Former President Donald Trump is beating President Biden in six of the seven key swing states for the 2024 election, according to a new poll, with voters raising concerns about the 81-year-old incumbent’s mental fitness and his handling of the economy and immigration issues.
A Wall Street Journal survey released Wednesday found Trump, 77, is leading in Michigan, Pennsylvania and Georgia by between one and three percentage points and in North Carolina, Arizona and Nevada by at or more than the poll’s four-point margin of error.
Biden, 81, and the former president are also tied in a head-to-head matchup in the blue wall state of Wisconsin, but the Democrat holds a three-point lead when adding in candidates from outside both of the major parties.
With the exception of North Carolina, the six states polled handed Biden his victory over Trump four years ago, driven in large part by a coalition of black, Hispanic and young voters.
That coalition is now flagging, with just 68% of black voters, 50% of voters under the age of 30 and 48% of Hispanic voters supporting the president for another term.
According to AP VoteCast, Biden won black voters in 2020 by 91 percentage points, Hispanic voters by 63 points and voters under 30 by 61 points.
The seven battleground states comprise 93 of the 270 Electoral College votes needed for either candidate to win in November — and Trump’s lead in the six competitive contests holds even when factoring in third-party and independent candidates.
Robert F. Kennedy Jr., the only independent candidate registering double-digit support in some of the states, announced Monday that his campaign had qualified for the ballot in North Carolina, while the Green Party has secured a place on 2024 ballots in Michigan, Wisconsin, North Carolina and Arizona.
The poll found that one-quarter of voters in the swing states support independent or third-party candidates or remain undecided on their general election candidate.
“Don’t look at these people as excited by third-party candidates,” cautioned Democratic pollster Michael Bocian, who conducted the survey alongside veteran GOP pollster Tony Fabrizio.
“They are saying, ‘I’m toying with some other options because I don’t like the options I’ve been given,’” Bocian told the Journal, adding that voters have typically given similar responses in polls before reluctantly backing either the Republican or Democratic nominee.

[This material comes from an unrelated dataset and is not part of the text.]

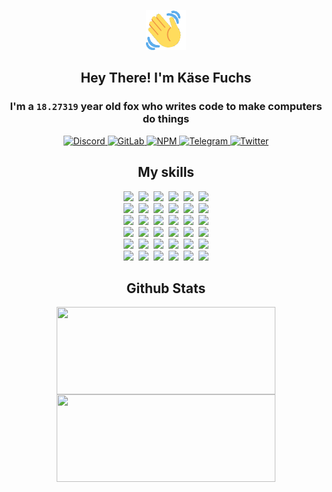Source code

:<div><p align=center><img src=./resources/images/wave.gif width=64px height=64px></p><h2 align=center>Hey There! I'm Käse Fuchs</h2><h3 align=center>I'm a <code>18.27319</code> year old fox who writes code to make computers do things</h3><p align=center><a href=https://discord.com/users/507526681125322772><img alt=Discord src="https://img.shields.io/badge/Discord-5865F2?logo=discord&logoColor=white&style=flat-square#5a785ba19fb17696e4a21ea10625d85e"> </a><a href=https://gitlab.com/kasefuchs><img alt=GitLab src="https://img.shields.io/badge/GitLab-330F63?logo=gitlab&logoColor=white&style=flat-square#5a785ba19fb17696e4a21ea10625d85e"> </a><a href=https://npmjs.com/~kasefuchs><img alt=NPM src="https://img.shields.io/badge/NPM-CB3837?logo=npm&logoColor=white&style=flat-square#5a785ba19fb17696e4a21ea10625d85e"> </a><a href=https://t.me/kasefuchs><img alt=Telegram src="https://img.shields.io/badge/Telegram-2CA5E0?logo=telegram&logoColor=white&style=flat-square#5a785ba19fb17696e4a21ea10625d85e"> </a><a href=https://twitter.com/kasefuchs><img alt=Twitter src="https://img.shields.io/badge/Twitter-1DA1F2?logo=twitter&logoColor=white&style=flat-square#5a785ba19fb17696e4a21ea10625d85e"></a></p><h2 align=center>My skills</h2><p align=center><a href=https://aws.amazon.com/ ><picture><source srcset="https://skillicons.dev/icons?i=aws&theme=dark#5a785ba19fb17696e4a21ea10625d85e" media="(prefers-color-scheme: dark)"><source srcset="https://skillicons.dev/icons?i=aws&theme=light#5a785ba19fb17696e4a21ea10625d85e" media="(prefers-color-scheme: light), (prefers-color-scheme: no-preference)"><img src="https://skillicons.dev/icons?i=aws&theme=light#5a785ba19fb17696e4a21ea10625d85e"></picture></a>&nbsp;&nbsp;<a href=https://en.wikipedia.org/wiki/Bash_(Unix_shell)><picture><source srcset="https://skillicons.dev/icons?i=bash&theme=dark#5a785ba19fb17696e4a21ea10625d85e" media="(prefers-color-scheme: dark)"><source srcset="https://skillicons.dev/icons?i=bash&theme=light#5a785ba19fb17696e4a21ea10625d85e" media="(prefers-color-scheme: light), (prefers-color-scheme: no-preference)"><img src="https://skillicons.dev/icons?i=bash&theme=light#5a785ba19fb17696e4a21ea10625d85e"></picture></a>&nbsp;&nbsp;<a href=https://discord.com/developers/docs><picture><source srcset="https://skillicons.dev/icons?i=bots&theme=dark#5a785ba19fb17696e4a21ea10625d85e" media="(prefers-color-scheme: dark)"><source srcset="https://skillicons.dev/icons?i=bots&theme=light#5a785ba19fb17696e4a21ea10625d85e" media="(prefers-color-scheme: light), (prefers-color-scheme: no-preference)"><img src="https://skillicons.dev/icons?i=bots&theme=light#5a785ba19fb17696e4a21ea10625d85e"></picture></a>&nbsp;&nbsp;<a href=https://www.cloudflare.com/ ><picture><source srcset="https://skillicons.dev/icons?i=cloudflare&theme=dark#5a785ba19fb17696e4a21ea10625d85e" media="(prefers-color-scheme: dark)"><source srcset="https://skillicons.dev/icons?i=cloudflare&theme=light#5a785ba19fb17696e4a21ea10625d85e" media="(prefers-color-scheme: light), (prefers-color-scheme: no-preference)"><img src="https://skillicons.dev/icons?i=cloudflare&theme=light#5a785ba19fb17696e4a21ea10625d85e"></picture></a>&nbsp;&nbsp;<a href=https://en.wikipedia.org/wiki/CSS><picture><source srcset="https://skillicons.dev/icons?i=css&theme=dark#5a785ba19fb17696e4a21ea10625d85e" media="(prefers-color-scheme: dark)"><source srcset="https://skillicons.dev/icons?i=css&theme=light#5a785ba19fb17696e4a21ea10625d85e" media="(prefers-color-scheme: light), (prefers-color-scheme: no-preference)"><img src="https://skillicons.dev/icons?i=css&theme=light#5a785ba19fb17696e4a21ea10625d85e"></picture></a>&nbsp;&nbsp;<a href=https://www.docker.com/ ><picture><source srcset="https://skillicons.dev/icons?i=docker&theme=dark#5a785ba19fb17696e4a21ea10625d85e" media="(prefers-color-scheme: dark)"><source srcset="https://skillicons.dev/icons?i=docker&theme=light#5a785ba19fb17696e4a21ea10625d85e" media="(prefers-color-scheme: light), (prefers-color-scheme: no-preference)"><img src="https://skillicons.dev/icons?i=docker&theme=light#5a785ba19fb17696e4a21ea10625d85e"></picture></a><br><a href=https://www.electronjs.org/ ><picture><source srcset="https://skillicons.dev/icons?i=electron&theme=dark#5a785ba19fb17696e4a21ea10625d85e" media="(prefers-color-scheme: dark)"><source srcset="https://skillicons.dev/icons?i=electron&theme=light#5a785ba19fb17696e4a21ea10625d85e" media="(prefers-color-scheme: light), (prefers-color-scheme: no-preference)"><img src="https://skillicons.dev/icons?i=electron&theme=light#5a785ba19fb17696e4a21ea10625d85e"></picture></a>&nbsp;&nbsp;<a href=https://expressjs.com/ ><picture><source srcset="https://skillicons.dev/icons?i=express&theme=dark#5a785ba19fb17696e4a21ea10625d85e" media="(prefers-color-scheme: dark)"><source srcset="https://skillicons.dev/icons?i=express&theme=light#5a785ba19fb17696e4a21ea10625d85e" media="(prefers-color-scheme: light), (prefers-color-scheme: no-preference)"><img src="https://skillicons.dev/icons?i=express&theme=light#5a785ba19fb17696e4a21ea10625d85e"></picture></a>&nbsp;&nbsp;<a href=https://www.figma.com/ ><picture><source srcset="https://skillicons.dev/icons?i=figma&theme=dark#5a785ba19fb17696e4a21ea10625d85e" media="(prefers-color-scheme: dark)"><source srcset="https://skillicons.dev/icons?i=figma&theme=light#5a785ba19fb17696e4a21ea10625d85e" media="(prefers-color-scheme: light), (prefers-color-scheme: no-preference)"><img src="https://skillicons.dev/icons?i=figma&theme=light#5a785ba19fb17696e4a21ea10625d85e"></picture></a>&nbsp;&nbsp;<a href=https://firebase.google.com/ ><picture><source srcset="https://skillicons.dev/icons?i=firebase&theme=dark#5a785ba19fb17696e4a21ea10625d85e" media="(prefers-color-scheme: dark)"><source srcset="https://skillicons.dev/icons?i=firebase&theme=light#5a785ba19fb17696e4a21ea10625d85e" media="(prefers-color-scheme: light), (prefers-color-scheme: no-preference)"><img src="https://skillicons.dev/icons?i=firebase&theme=light#5a785ba19fb17696e4a21ea10625d85e"></picture></a>&nbsp;&nbsp;<a href=https://flask.palletsprojects.com/ ><picture><source srcset="https://skillicons.dev/icons?i=flask&theme=dark#5a785ba19fb17696e4a21ea10625d85e" media="(prefers-color-scheme: dark)"><source srcset="https://skillicons.dev/icons?i=flask&theme=light#5a785ba19fb17696e4a21ea10625d85e" media="(prefers-color-scheme: light), (prefers-color-scheme: no-preference)"><img src="https://skillicons.dev/icons?i=flask&theme=light#5a785ba19fb17696e4a21ea10625d85e"></picture></a>&nbsp;&nbsp;<a href=https://cloud.google.com/ ><picture><source srcset="https://skillicons.dev/icons?i=gcp&theme=dark#5a785ba19fb17696e4a21ea10625d85e" media="(prefers-color-scheme: dark)"><source srcset="https://skillicons.dev/icons?i=gcp&theme=light#5a785ba19fb17696e4a21ea10625d85e" media="(prefers-color-scheme: light), (prefers-color-scheme: no-preference)"><img src="https://skillicons.dev/icons?i=gcp&theme=light#5a785ba19fb17696e4a21ea10625d85e"></picture></a><br><a href=https://git-scm.com/ ><picture><source srcset="https://skillicons.dev/icons?i=git&theme=dark#5a785ba19fb17696e4a21ea10625d85e" media="(prefers-color-scheme: dark)"><source srcset="https://skillicons.dev/icons?i=git&theme=light#5a785ba19fb17696e4a21ea10625d85e" media="(prefers-color-scheme: light), (prefers-color-scheme: no-preference)"><img src="https://skillicons.dev/icons?i=git&theme=light#5a785ba19fb17696e4a21ea10625d85e"></picture></a>&nbsp;&nbsp;<a href=https://github.com/ ><picture><source srcset="https://skillicons.dev/icons?i=github&theme=dark#5a785ba19fb17696e4a21ea10625d85e" media="(prefers-color-scheme: dark)"><source srcset="https://skillicons.dev/icons?i=github&theme=light#5a785ba19fb17696e4a21ea10625d85e" media="(prefers-color-scheme: light), (prefers-color-scheme: no-preference)"><img src="https://skillicons.dev/icons?i=github&theme=light#5a785ba19fb17696e4a21ea10625d85e"></picture></a>&nbsp;&nbsp;<a href=https://gitlab.com/ ><picture><source srcset="https://skillicons.dev/icons?i=gitlab&theme=dark#5a785ba19fb17696e4a21ea10625d85e" media="(prefers-color-scheme: dark)"><source srcset="https://skillicons.dev/icons?i=gitlab&theme=light#5a785ba19fb17696e4a21ea10625d85e" media="(prefers-color-scheme: light), (prefers-color-scheme: no-preference)"><img src="https://skillicons.dev/icons?i=gitlab&theme=light#5a785ba19fb17696e4a21ea10625d85e"></picture></a>&nbsp;&nbsp;<a href=https://www.heroku.com/ ><picture><source srcset="https://skillicons.dev/icons?i=heroku&theme=dark#5a785ba19fb17696e4a21ea10625d85e" media="(prefers-color-scheme: dark)"><source srcset="https://skillicons.dev/icons?i=heroku&theme=light#5a785ba19fb17696e4a21ea10625d85e" media="(prefers-color-scheme: light), (prefers-color-scheme: no-preference)"><img src="https://skillicons.dev/icons?i=heroku&theme=light#5a785ba19fb17696e4a21ea10625d85e"></picture></a>&nbsp;&nbsp;<a href=https://en.wikipedia.org/wiki/HTML><picture><source srcset="https://skillicons.dev/icons?i=html&theme=dark#5a785ba19fb17696e4a21ea10625d85e" media="(prefers-color-scheme: dark)"><source srcset="https://skillicons.dev/icons?i=html&theme=light#5a785ba19fb17696e4a21ea10625d85e" media="(prefers-color-scheme: light), (prefers-color-scheme: no-preference)"><img src="https://skillicons.dev/icons?i=html&theme=light#5a785ba19fb17696e4a21ea10625d85e"></picture></a>&nbsp;&nbsp;<a href=https://en.wikipedia.org/wiki/JavaScript><picture><source srcset="https://skillicons.dev/icons?i=js&theme=dark#5a785ba19fb17696e4a21ea10625d85e" media="(prefers-color-scheme: dark)"><source srcset="https://skillicons.dev/icons?i=js&theme=light#5a785ba19fb17696e4a21ea10625d85e" media="(prefers-color-scheme: light), (prefers-color-scheme: no-preference)"><img src="https://skillicons.dev/icons?i=js&theme=light#5a785ba19fb17696e4a21ea10625d85e"></picture></a><br><a href=https://en.wikipedia.org/wiki/Linux><picture><source srcset="https://skillicons.dev/icons?i=linux&theme=dark#5a785ba19fb17696e4a21ea10625d85e" media="(prefers-color-scheme: dark)"><source srcset="https://skillicons.dev/icons?i=linux&theme=light#5a785ba19fb17696e4a21ea10625d85e" media="(prefers-color-scheme: light), (prefers-color-scheme: no-preference)"><img src="https://skillicons.dev/icons?i=linux&theme=light#5a785ba19fb17696e4a21ea10625d85e"></picture></a>&nbsp;&nbsp;<a href=https://mui.com/ ><picture><source srcset="https://skillicons.dev/icons?i=materialui&theme=dark#5a785ba19fb17696e4a21ea10625d85e" media="(prefers-color-scheme: dark)"><source srcset="https://skillicons.dev/icons?i=materialui&theme=light#5a785ba19fb17696e4a21ea10625d85e" media="(prefers-color-scheme: light), (prefers-color-scheme: no-preference)"><img src="https://skillicons.dev/icons?i=materialui&theme=light#5a785ba19fb17696e4a21ea10625d85e"></picture></a>&nbsp;&nbsp;<a href=https://en.wikipedia.org/wiki/Markdown><picture><source srcset="https://skillicons.dev/icons?i=md&theme=dark#5a785ba19fb17696e4a21ea10625d85e" media="(prefers-color-scheme: dark)"><source srcset="https://skillicons.dev/icons?i=md&theme=light#5a785ba19fb17696e4a21ea10625d85e" media="(prefers-color-scheme: light), (prefers-color-scheme: no-preference)"><img src="https://skillicons.dev/icons?i=md&theme=light#5a785ba19fb17696e4a21ea10625d85e"></picture></a>&nbsp;&nbsp;<a href=https://www.mongodb.com/ ><picture><source srcset="https://skillicons.dev/icons?i=mongodb&theme=dark#5a785ba19fb17696e4a21ea10625d85e" media="(prefers-color-scheme: dark)"><source srcset="https://skillicons.dev/icons?i=mongodb&theme=light#5a785ba19fb17696e4a21ea10625d85e" media="(prefers-color-scheme: light), (prefers-color-scheme: no-preference)"><img src="https://skillicons.dev/icons?i=mongodb&theme=light#5a785ba19fb17696e4a21ea10625d85e"></picture></a>&nbsp;&nbsp;<a href=https://www.mysql.com/ ><picture><source srcset="https://skillicons.dev/icons?i=mysql&theme=dark#5a785ba19fb17696e4a21ea10625d85e" media="(prefers-color-scheme: dark)"><source srcset="https://skillicons.dev/icons?i=mysql&theme=light#5a785ba19fb17696e4a21ea10625d85e" media="(prefers-color-scheme: light), (prefers-color-scheme: no-preference)"><img src="https://skillicons.dev/icons?i=mysql&theme=light#5a785ba19fb17696e4a21ea10625d85e"></picture></a>&nbsp;&nbsp;<a href=https://nextjs.org/ ><picture><source srcset="https://skillicons.dev/icons?i=nextjs&theme=dark#5a785ba19fb17696e4a21ea10625d85e" media="(prefers-color-scheme: dark)"><source srcset="https://skillicons.dev/icons?i=nextjs&theme=light#5a785ba19fb17696e4a21ea10625d85e" media="(prefers-color-scheme: light), (prefers-color-scheme: no-preference)"><img src="https://skillicons.dev/icons?i=nextjs&theme=light#5a785ba19fb17696e4a21ea10625d85e"></picture></a><br><a href=https://nodejs.org/en/ ><picture><source srcset="https://skillicons.dev/icons?i=nodejs&theme=dark#5a785ba19fb17696e4a21ea10625d85e" media="(prefers-color-scheme: dark)"><source srcset="https://skillicons.dev/icons?i=nodejs&theme=light#5a785ba19fb17696e4a21ea10625d85e" media="(prefers-color-scheme: light), (prefers-color-scheme: no-preference)"><img src="https://skillicons.dev/icons?i=nodejs&theme=light#5a785ba19fb17696e4a21ea10625d85e"></picture></a>&nbsp;&nbsp;<a href=https://www.postgresql.org/ ><picture><source srcset="https://skillicons.dev/icons?i=postgres&theme=dark#5a785ba19fb17696e4a21ea10625d85e" media="(prefers-color-scheme: dark)"><source srcset="https://skillicons.dev/icons?i=postgres&theme=light#5a785ba19fb17696e4a21ea10625d85e" media="(prefers-color-scheme: light), (prefers-color-scheme: no-preference)"><img src="https://skillicons.dev/icons?i=postgres&theme=light#5a785ba19fb17696e4a21ea10625d85e"></picture></a>&nbsp;&nbsp;<a href=https://learn.microsoft.com/en-us/powershell/ ><picture><source srcset="https://skillicons.dev/icons?i=powershell&theme=dark#5a785ba19fb17696e4a21ea10625d85e" media="(prefers-color-scheme: dark)"><source srcset="https://skillicons.dev/icons?i=powershell&theme=light#5a785ba19fb17696e4a21ea10625d85e" media="(prefers-color-scheme: light), (prefers-color-scheme: no-preference)"><img src="https://skillicons.dev/icons?i=powershell&theme=light#5a785ba19fb17696e4a21ea10625d85e"></picture></a>&nbsp;&nbsp;<a href=https://www.python.org/ ><picture><source srcset="https://skillicons.dev/icons?i=py&theme=dark#5a785ba19fb17696e4a21ea10625d85e" media="(prefers-color-scheme: dark)"><source srcset="https://skillicons.dev/icons?i=py&theme=light#5a785ba19fb17696e4a21ea10625d85e" media="(prefers-color-scheme: light), (prefers-color-scheme: no-preference)"><img src="https://skillicons.dev/icons?i=py&theme=light#5a785ba19fb17696e4a21ea10625d85e"></picture></a>&nbsp;&nbsp;<a href=https://www.raspberrypi.org/ ><picture><source srcset="https://skillicons.dev/icons?i=raspberrypi&theme=dark#5a785ba19fb17696e4a21ea10625d85e" media="(prefers-color-scheme: dark)"><source srcset="https://skillicons.dev/icons?i=raspberrypi&theme=light#5a785ba19fb17696e4a21ea10625d85e" media="(prefers-color-scheme: light), (prefers-color-scheme: no-preference)"><img src="https://skillicons.dev/icons?i=raspberrypi&theme=light#5a785ba19fb17696e4a21ea10625d85e"></picture></a>&nbsp;&nbsp;<a href=https://reactjs.org/ ><picture><source srcset="https://skillicons.dev/icons?i=react&theme=dark#5a785ba19fb17696e4a21ea10625d85e" media="(prefers-color-scheme: dark)"><source srcset="https://skillicons.dev/icons?i=react&theme=light#5a785ba19fb17696e4a21ea10625d85e" media="(prefers-color-scheme: light), (prefers-color-scheme: no-preference)"><img src="https://skillicons.dev/icons?i=react&theme=light#5a785ba19fb17696e4a21ea10625d85e"></picture></a><br><a href=https://redux.js.org/ ><picture><source srcset="https://skillicons.dev/icons?i=redux&theme=dark#5a785ba19fb17696e4a21ea10625d85e" media="(prefers-color-scheme: dark)"><source srcset="https://skillicons.dev/icons?i=redux&theme=light#5a785ba19fb17696e4a21ea10625d85e" media="(prefers-color-scheme: light), (prefers-color-scheme: no-preference)"><img src="https://skillicons.dev/icons?i=redux&theme=light#5a785ba19fb17696e4a21ea10625d85e"></picture></a>&nbsp;&nbsp;<a href=https://en.wikipedia.org/wiki/Regular_expression><picture><source srcset="https://skillicons.dev/icons?i=regex&theme=dark#5a785ba19fb17696e4a21ea10625d85e" media="(prefers-color-scheme: dark)"><source srcset="https://skillicons.dev/icons?i=regex&theme=light#5a785ba19fb17696e4a21ea10625d85e" media="(prefers-color-scheme: light), (prefers-color-scheme: no-preference)"><img src="https://skillicons.dev/icons?i=regex&theme=light#5a785ba19fb17696e4a21ea10625d85e"></picture></a>&nbsp;&nbsp;<a href=https://en.wikipedia.org/wiki/Sass_(stylesheet_language)><picture><source srcset="https://skillicons.dev/icons?i=sass&theme=dark#5a785ba19fb17696e4a21ea10625d85e" media="(prefers-color-scheme: dark)"><source srcset="https://skillicons.dev/icons?i=sass&theme=light#5a785ba19fb17696e4a21ea10625d85e" media="(prefers-color-scheme: light), (prefers-color-scheme: no-preference)"><img src="https://skillicons.dev/icons?i=sass&theme=light#5a785ba19fb17696e4a21ea10625d85e"></picture></a>&nbsp;&nbsp;<a href=https://www.typescriptlang.org/ ><picture><source srcset="https://skillicons.dev/icons?i=ts&theme=dark#5a785ba19fb17696e4a21ea10625d85e" media="(prefers-color-scheme: dark)"><source srcset="https://skillicons.dev/icons?i=ts&theme=light#5a785ba19fb17696e4a21ea10625d85e" media="(prefers-color-scheme: light), (prefers-color-scheme: no-preference)"><img src="https://skillicons.dev/icons?i=ts&theme=light#5a785ba19fb17696e4a21ea10625d85e"></picture></a>&nbsp;&nbsp;<a href=https://unity.com/ ><picture><source srcset="https://skillicons.dev/icons?i=unity&theme=dark#5a785ba19fb17696e4a21ea10625d85e" media="(prefers-color-scheme: dark)"><source srcset="https://skillicons.dev/icons?i=unity&theme=light#5a785ba19fb17696e4a21ea10625d85e" media="(prefers-color-scheme: light), (prefers-color-scheme: no-preference)"><img src="https://skillicons.dev/icons?i=unity&theme=light#5a785ba19fb17696e4a21ea10625d85e"></picture></a>&nbsp;&nbsp;<a href=https://workers.cloudflare.com/ ><picture><source srcset="https://skillicons.dev/icons?i=workers&theme=dark#5a785ba19fb17696e4a21ea10625d85e" media="(prefers-color-scheme: dark)"><source srcset="https://skillicons.dev/icons?i=workers&theme=light#5a785ba19fb17696e4a21ea10625d85e" media="(prefers-color-scheme: light), (prefers-color-scheme: no-preference)"><img src="https://skillicons.dev/icons?i=workers&theme=light#5a785ba19fb17696e4a21ea10625d85e"></picture></a><br></p><h2 align=center>Github Stats</h2><p align=center><picture><source srcset="https://github-readme-stats-kasefuchs.vercel.app/api/?count_private=true&hide_border=true&hide_rank=true&line_height=20&hide_title=true&username=Kasefuchs&theme=dark#5a785ba19fb17696e4a21ea10625d85e" media="(prefers-color-scheme: dark)"><source srcset="https://github-readme-stats-kasefuchs.vercel.app/api/?count_private=true&hide_border=true&hide_rank=true&line_height=20&hide_title=true&username=Kasefuchs&theme=light#5a785ba19fb17696e4a21ea10625d85e" media="(prefers-color-scheme: light), (prefers-color-scheme: no-preference)"><img align=middle width=350 height=140 src="https://github-readme-stats-kasefuchs.vercel.app/api/?count_private=true&hide_border=true&hide_rank=true&line_height=20&hide_title=true&username=Kasefuchs&theme=light#5a785ba19fb17696e4a21ea10625d85e"></picture><picture><source srcset="https://github-readme-stats-kasefuchs.vercel.app/api/top-langs/?count_private=true&hide_border=true&layout=compact&username=Kasefuchs&theme=dark#5a785ba19fb17696e4a21ea10625d85e" media="(prefers-color-scheme: dark)"><source srcset="https://github-readme-stats-kasefuchs.vercel.app/api/top-langs/?count_private=true&hide_border=true&layout=compact&username=Kasefuchs&theme=light#5a785ba19fb17696e4a21ea10625d85e" media="(prefers-color-scheme: light), (prefers-color-scheme: no-preference)"><img align=middle width=350 height=140 src="https://github-readme-stats-kasefuchs.vercel.app/api/top-langs/?count_private=true&hide_border=true&layout=compact&username=Kasefuchs&theme=light#5a785ba19fb17696e4a21ea10625d85e"></picture></p><img src="https://hit.yhype.me/github/profile?user_id=64592097#5a785ba19fb17696e4a21ea10625d85e" alt=""></div>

In all seven states surveyed, voters rated Biden’s job performance negatively by margins of 16 percentage points or more.
Meanwhile, Trump received a negative job performance rating in just one of the seven states: Arizona.
By the issues, a majority of the voters said Trump was the better candidate to handle the economy and border security, with 54% and 52% backing the former president, respectively.
Just 34% said Biden was the better pick for dealing with the economy, and 32% favored the president on immigration issues.
Notably, just 28% said Biden has the “mental and physical fitness needed to be president.”
A plurality of voters (48%) said Trump had the requisite mental and physical capabilities.
However, Biden is beating Trump on the issue of abortion, with 45% of the swing-state voters preferring the president to the 33% who favor the former president on the issue that was relegated to the states after the Supreme Court struck down Roe v. Wade in 2022.
More than six in 10 voters in the six swing states, four of which have Democratic governors, said that the economy is “not so good” or “poor,” while 57% gave the same rating in Wisconsin.
Similarly, 68% of voters said it was increasingly difficult for the average American to get a leg up in the current economy, whereas 26% described that mobility as “getting easier.”
Nearly half (49%) said their personal finances “were going in the wrong direction,” while 46% rated their finances as headed “in the right direction.”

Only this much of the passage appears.